Better Business Decisions from Data: Statistical Analysis for Professional Success (2014)
Part IV. Comparisons
Chapter 12. Types of Error
How Wrong Can You Be?
Whenever a significance level is quoted, there is a chance that the stated result is incorrect. If the null hypothesis is rejected when, in fact, it is correct, the error is referred to as a Type I error. So, if our null hypothesis is that there is no significant difference between the mean marks from the boys’ results and the girls’ results in the same examination, we may decide that there is a difference, at the 5% level, say. If in fact there is no difference, and our result is simply due to the random effect embodied in our 1-in-20 chance of being wrong, then a Type I error has occurred.
Alternatively, our result may show no significant difference, and we would accept the null hypothesis. If we are wrong and there is in reality a difference, a Type II error has occurred.
A Type I error is the easiest to recognize because its probability is defined when the significance level of the result is stated. In the above example, if we conclude, in agreement with the null hypothesis, that there is no significant difference (at the 5% level) between the boys and girls, we have a 5% chance of making a Type I error. The error would be a false alarm in indicating a difference when none existed. The probability of a Type I error occurring is denoted by α (Greek letter alpha). A Type II error arises when no significant difference is indicated, albeit incorrectly, and is accepted and is therefore a missed detection. A false alarm and a missed detection are useful ways of thinking of the two kinds of error: the designations I and II do little to suggest which is which (Figure 12-1).

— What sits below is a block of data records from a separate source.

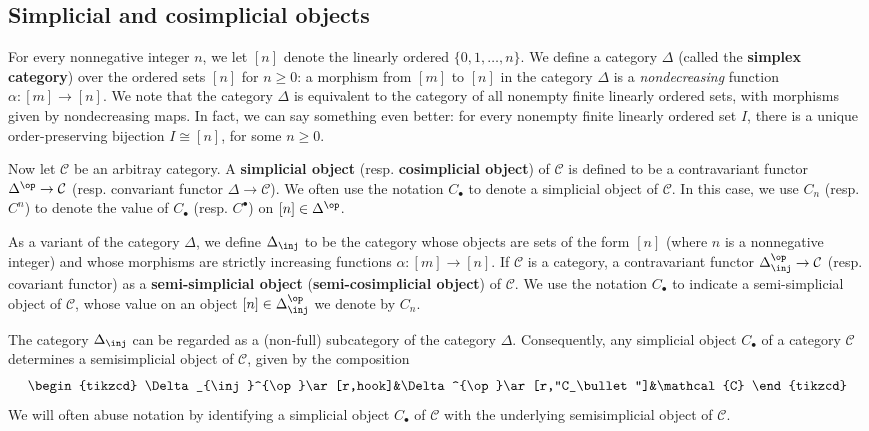 \subsection{Simplicial and cosimplicial objects}
For every nonnegative integer $n$, we let $[n]$ denote the linearly ordered $\{0,1,\dots,n\}$. We define a category $\Delta$ (called the \textbf{simplex category}) over the ordered sets $[n]$ for $n\geq 0$: a morphism from $[m]$ to $[n]$ in the category $\Delta$ is a \textit{nondecreasing} function $\alpha:[m]\to[n]$. We note that the category $\Delta$ is equivalent to the category of all nonempty finite linearly ordered sets, with morphisms given by nondecreasing maps. In fact, we can say something even better: for every nonempty finite linearly ordered set $I$, there is a unique order-preserving bijection $I\cong[n]$, for some $n\geq 0$.\par
Now let $\mathcal{C}$ be an arbitray category. A \textbf{simplicial object} (resp. \textbf{cosimplicial object}) of $\mathcal{C}$ is defined to be a contravariant functor $\Delta^{\op}\to\mathcal{C}$ (resp. convariant functor $\Delta\to\mathcal{C}$). We often use the notation $C_\bullet$ to denote a simplicial object of $\mathcal{C}$. In this case, we use $C_n$ (resp. $C^n$) to denote the value of $C_\bullet$ (resp. $C^\bullet$) on $[n]\in\Delta^{\op}$.\par
As a variant of the category $\Delta$, we define $\Delta_{\inj}$ to be the category whose objects are sets of the form $[n]$ (where $n$ is a nonnegative integer) and whose morphisms are strictly increasing functions $\alpha:[m]\to[n]$. If $\mathcal{C}$ is a category, a contravariant functor $\Delta_{\inj}^{\op}\to\mathcal{C}$ (resp. covariant functor) as a \textbf{semi-simplicial object} (\textbf{semi-cosimplicial object}) of $\mathcal{C}$. We use the notation $C_\bullet$ to indicate a semi-simplicial object of $\mathcal{C}$, whose value on an object $[n]\in\Delta^{\op}_{\inj}$ we denote by $C_n$.
\begin{remark}
The category $\Delta_{\inj}$ can be regarded as a (non-full) subcategory of the category $\Delta$. Consequently, any simplicial object $C_\bullet$ of a category $\mathcal{C}$ determines a semisimplicial object of $\mathcal{C}$, given by the composition
\[\begin{tikzcd}
\Delta_{\inj}^{\op}\ar[r,hook]&\Delta^{\op}\ar[r,"C_\bullet"]&\mathcal{C}
\end{tikzcd}
\]
We will often abuse notation by identifying a simplicial object $C_\bullet$ of $\mathcal{C}$ with the underlying semisimplicial object of $\mathcal{C}$.
\end{remark}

Figure 12-1. Type I and Type II errors, which arise when the null hypothesis is accepted though incorrect or when it is rejected though correct
An important purpose of hypothesis testing is to reject the null hypothesis when it is false. Thus the avoidance of a Type I error is important. A Type II error is generally less serious as it leaves the situation open for further investigation with improved resources. The power of a test is the probability of rejecting the null hypothesis when it is false—that is, it is equal to one minus the probability of a Type II error. The probability of a Type II error occurring is denoted by β (Greek letter beta), and the power of a test is therefore 1–β. The power dictates the probability of being able to find a difference if one really exists.
Note that we cannot calculate the probability of making a Type II error without additional information, because we have no knowledge of how far the true situation is from the situation stated in the null hypothesis. We have to set up an alternative hypothesis in a quantitative way. For example, for our class of students we could propose that the girls are 3% better than the boys on average, and test this as the alternative hypothesis.

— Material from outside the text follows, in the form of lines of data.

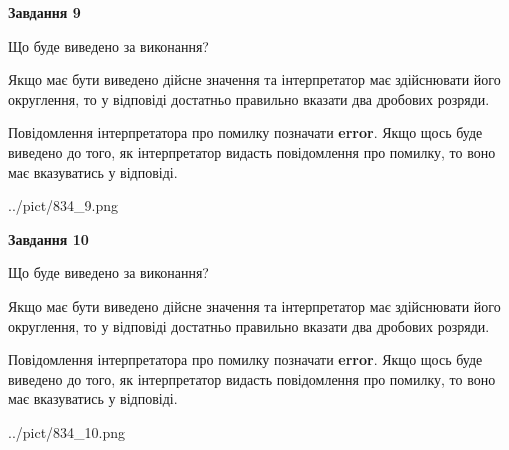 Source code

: \documentclass[12pt, ukrainian]{article}
\begin{document}
{\begin {Large}
{\begin {center}\textbf{Завдання 9}\end {center}}\par
Що буде виведено за виконання? \par

Якщо має бути виведено дійсне значення та інтерпретатор має здійснювати його округлення, 
то у відповіді достатньо правильно вказати два дробових розряди.

Повідомлення інтерпретатора про помилку позначати \textbf{error}.
Якщо щось буде виведено до того, як інтерпретатор видасть повідомлення про помилку, 
то воно має вказуватись у відповіді. \par

\begin{center}
	{../pict/834_9.png}
\end{center}
\newpage

{\begin {center}\textbf{Завдання 10}\end {center}}\par
Що буде виведено за виконання? \par

Якщо має бути виведено дійсне значення та інтерпретатор має здійснювати його округлення, 
то у відповіді достатньо правильно вказати два дробових розряди.

Повідомлення інтерпретатора про помилку позначати \textbf{error}.
Якщо щось буде виведено до того, як інтерпретатор видасть повідомлення про помилку, 
то воно має вказуватись у відповіді. \par

\begin{center}
	{../pict/834_10.png}
\end{center}
\newpage

\end {Large}}
\end{document}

If we reduce the chance of making a Type I error by testing at a higher significance level, say 1%, then we increase the chance of making a Type II error. There is a trade-off between the two. In situations of acceptance sampling involving a supplier and a customer, there is a conflict of interest. Suppose apples are being supplied, and a sample is examined. The null hypothesis is that the sample is not significantly different from the population from which it was drawn. If a Type I error occurs, it is to the supplier’s detriment, because the apples may be rejected when in fact they are satisfactory. If a Type II error occurs, the sample may indicate acceptance of the apples when in fact they are unsatisfactory. The customer is thereby disadvantaged. Reducing the probability of a Type I error increases the probability of a Type II error, and vice versa. However, by increasing the size of the sample, the probability of both types of error can be reduced. There is then a trade-off between the reduction of both errors and the cost of sampling.

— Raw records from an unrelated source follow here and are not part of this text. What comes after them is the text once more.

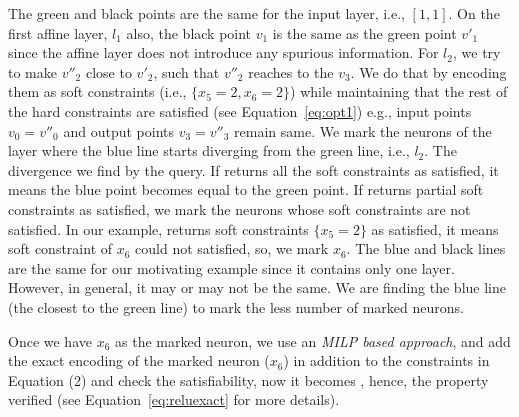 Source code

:The green and black points are the same for the input layer, i.e., $[1,1]$. On the first affine layer, $l_1$ 
also, the black point $v_1$ is the same as the green point $v'_1$ since the affine layer does not introduce any spurious information. 
For $l_2$, we try to make $v''_2$ close to $v'_2$, such that $v''_2$ reaches to the $v_3$. We do that by encoding 
them as soft constraints (i.e.,  $\{x_5=2, x_6=2\}$) 
while maintaining that the rest of the hard constraints are satisfied (see Equation~\ref{eq:opt1})
e.g., input points $v_0=v''_0$ and output points $v_3=v''_3$ remain same. 
We mark the neurons of the layer where the blue line starts diverging from the green line, i.e., $l_2$. 
The divergence we find by the \maxsat{} query. If \maxsat{} returns all the soft constraints as satisfied, it means
the blue point becomes equal to the green point. If \maxsat{} returns partial soft constraints as satisfied, 
we mark the neurons whose soft constraints are not satisfied. In our example, \maxsat{} returns 
soft constraints $\{x_5=2\}$ as satisfied, it means soft constraint of $x_6$ could not satisfied, so, we mark $x_6$.
The blue and black lines are the same for our motivating example since it contains only one \relu{} layer. 
However, in general, it may or may not be the same. We are finding the blue line (the closest to the green line) to mark the 
less number of marked neurons. 




\noindent  
{}\;\;
  \begin{minipage}{0.42\linewidth}
Once we have  $x_6$ as the marked neuron, we use an {\em MILP based approach}, and add the exact encoding of the marked neuron ($x_6$) in addition to the constraints in Equation (2) %
and check the satisfiability, now it becomes \unsat{}, hence, the property verified (see Equation~\ref{eq:reluexact} for more details).
\end{minipage}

A simple example will illustrate the two kinds of error. Suppose apples are obtained from a supplier whose apples are 10% bad. The customer accepts this level of quality in relation to the price paid. Keeping the numbers small to simplify the example, we assume that a batch of 10 apples is to be purchased. The customer decides to sample 3. If all 3 are satisfactory, the batch of 10 will be accepted. The null hypothesis is that the batch contains just one bad apple—i.e., 10%—in line with the expected proportion. The probability of all 3 in the sample being satisfactory is, by the multiplication rule, 9/10 x 8/9 x 7/8 = 0.7. So there is a probability of 0.7 of accepting the null hypothesis and accepting the batch of 10. Thus the probability of a Type I error—i.e., the probability of rejecting the batch when there is only one unsatisfactory apple in it—is 1– 0.7 = 0.3.
We cannot calculate the probability of a Type II error without more information. We would need to know or suppose, for example, that the batch of ten apples might contain two bad apples. The null hypothesis that there is just one bad apple in the batch is now false. The probability of all three apples in the sample being satisfactory is 8/10 x 7/9 x 6/8 = 0.47. Thus the probability of a Type II error—that is, the probability of the customer accepting the batch when the null hypothesis is false—is 0.47.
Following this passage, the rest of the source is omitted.